As we peel back the layers of our family’s past, we stumble upon a startling truth: the first marriage contract in Nouvelle France (Canada) was signed when Anne Cloutier was just 11 years old. Astonishingly, she was my 8th great-grandmother. Her union with the 30-year-old Robert Giffard unveils a tale of courage and sacrifice, but also of heartbreaking loss. Tragically, Anne’s life was cut short at the tender age of 22, after birthing six children in that only two survived their infancy.
It’s moments like these that foreshadow the tumultuous journey ahead. As we delve deeper, we’ll come face to face with the harsh realities that prompted the French government to reassess their approach to colonizing the New World. Brace yourself for the twists and turns as we uncover the untold chapters of our family’s history.
The Filles du roi, also called the King’s Daughters, in New France (now Canada) between 1663-1673, The Pelican Girls 1704, in Mobile and then the Casquette Girls that came to New Orleans accompanied by the Ursuline Nuns.
At just 10 years old, Anne Cloutier was promised to Robert Drouin by her father. Tragically, she died at 22 after giving birth to six children.
It took twenty years, but when Louis XIV took control of the colonization of Canada, he, through his ministers, set up programs whereby women contracted to come to Canada for the sole purpose of marrying initiatives were known as The King’s Daughters.


Also Genevieve Drouin married Romaine D’Estrepagny and had twelve children. She was part of the Filles du roi, or King’s Daughters, were approximately 768 women who came to New France (now Canada) between 1663 and 1673.
Their legacy lives on in millions of French Canadian descendants across Quebec, Canada, the USA, and beyond.
In 1704, Fort Louis faced a scarcity of female companionship for its young French soldiers near present-day Mobile, Alabama.
Fearing the soldiers might harass Native American women, Governor Bienville appealed to King Louis XIV for help. Responding to the plea, French authorities sent young women, mostly orphaned or from modest backgrounds, to marry the soldiers and build families.

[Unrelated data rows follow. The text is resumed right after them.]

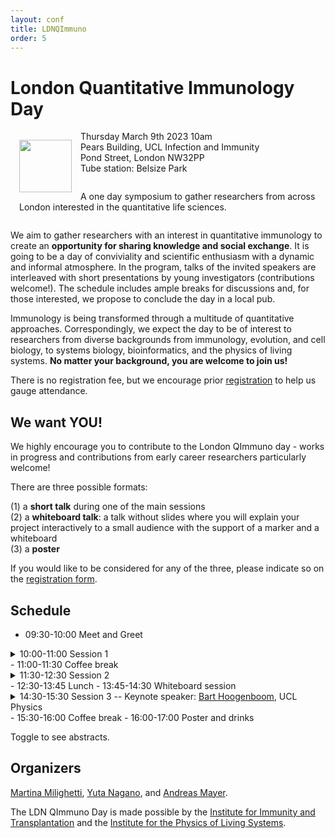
 ```yaml
---
layout: conf
title: LDNQImmuno
order: 5
---
```


<div class="titlebox">
  <h1>
  London Quantitative Immunology Day
  </h1>
  <img style="width:6em;margin-left:1em;margin-top:1em;margin-right:1em" src="../images/ldnqimmuno.png" align="left">
  <p style="text-align:left">
    Thursday March 9th 2023 10am <br /> 
    Pears Building, UCL Infection and Immunity <br />
    Pond Street, London NW32PP <br />
    Tube station: Belsize Park <br />
  </p>
  <p style="margin-top:0em;padding:1em">
    A one day symposium to gather researchers from across London interested in the quantitative life sciences.
  </p>
</div>

We aim to gather researchers with an interest in quantitative immunology to create an **opportunity for sharing knowledge and social exchange**. It is going to be a day of conviviality and scientific enthusiasm with a dynamic and informal atmosphere. In the program, talks of the invited speakers are interleaved with short presentations by young investigators (contributions welcome!). The schedule includes ample breaks for discussions and, for those interested, we propose to conclude the day in a local pub.

Immunology is being transformed through a multitude of quantitative approaches. Correspondingly, we expect the day to be of interest to researchers from diverse backgrounds from immunology, evolution, and cell biology, to systems biology, bioinformatics, and the physics of living systems. **No matter your background, you are welcome to join us!**

There is no registration fee, but we encourage prior [registration](https://forms.office.com/Pages/ResponsePage.aspx?id=_oivH5ipW0yTySEKEdmlwsefyMHuSa9KkArfAHERWzNUQ0tOMlJIMElFUEVLNTM0T0RHMk9XSDZaSy4u) to help us gauge attendance.

## We want YOU!

We highly encourage you to contribute to the London QImmuno day - works in progress and contributions from early career researchers particularly welcome!

There are three possible formats:

(1) a **short talk** during one of the main sessions  
(2) a **whiteboard talk**: a talk without slides where you will explain your project interactively to a small audience with the support of a marker and a whiteboard  
(3) a **poster** 

If you would like to be considered for any of the three, please indicate so on the [registration form](https://forms.office.com/Pages/ResponsePage.aspx?id=_oivH5ipW0yTySEKEdmlwsefyMHuSa9KkArfAHERWzNUQ0tOMlJIMElFUEVLNTM0T0RHMk9XSDZaSy4u).


## Schedule

- 09:30-10:00 Meet and Greet  
<details>
<summary>
10:00-11:00 Session 1  
</summary>
To be announced
</details>
- 11:00-11:30 Coffee break  
<details>
<summary>
11:30-12:30 Session 2  
</summary>
To be announced
</details>
- 12:30-13:45 Lunch  
- 13:45-14:30 Whiteboard session  
<details>
<summary>
14:30-15:30 Session 3 -- Keynote speaker: <a href="https://www.hoogenboom-lab.com/">Bart Hoogenboom</a>, UCL Physics
</summary>
  <h3>Physical membrane properties protect cytotoxic T cells from suicide</h3>
  To eliminate virus-infected and tumour cells, cytotoxic T cells form a synapse with their target, in which they release pro-apoptotic granzymes as well as pore forming proteins called perforin. Perforin punches holes in the target membrane to facilitate cell entry for the granzymes, which next initiate a signalling cascade leading to programmed cell death (apoptosis). It has long been a mystery what protected the T cells from being targeted by the proteins they secrete to kill their targets. I will report on recent studies that have identified such self-protection mechanisms based on the physical properties of the T cell membrane. Notably, enhanced lipid order and packing reduce perforin binding, whereas externalisation of negatively charged lipids results in local deactivation of perforin. This raises the yet unanswered question if similar membrane-based protection could be used by cancer cells to evade immune killing.
</details>
- 15:30-16:00 Coffee break  
- 16:00-17:00 Poster and drinks  

Toggle to see abstracts.

## Organizers

[Martina Milighetti](https://twitter.com/martina_milig), [Yuta Nagano](https://www.yutanagano.com/), and [Andreas Mayer](https://qimmuno.com/).

The LDN QImmuno Day is made possible by the [Institute for Immunity and Transplantation](https://www.ucl.ac.uk/immunity-transplantation/ucl-institute-immunity-and-transplantation) and the [Institute for the Physics of Living Systems](https://www.ucl.ac.uk/physics-living-systems/institute-physics-living-systems).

Dubbed the Pelican Girls after the ship that bore them across the Atlantic, they sought a brighter future in the New World. Geneviève Elisabeth Burel would marries Claude Trepagnier


In 1719, the voyage of the ship La Mutine embarked from France, bound for the Mississippi, carrying essential supplies for the fledgling French colony alongside a group of women unjustly accused and confined for alleged sex crimes.
Shackled in the ship’s hold, these women endured harsh conditions, with only 62 out of 132 surviving the journey
Among the Casquette Girls was Marie Mahou, whose resilience epitomizes their determination to overcome adversity.
Marie Mahou emerges as a testament to the untold contributions of women in shaping the Gulf South’s history.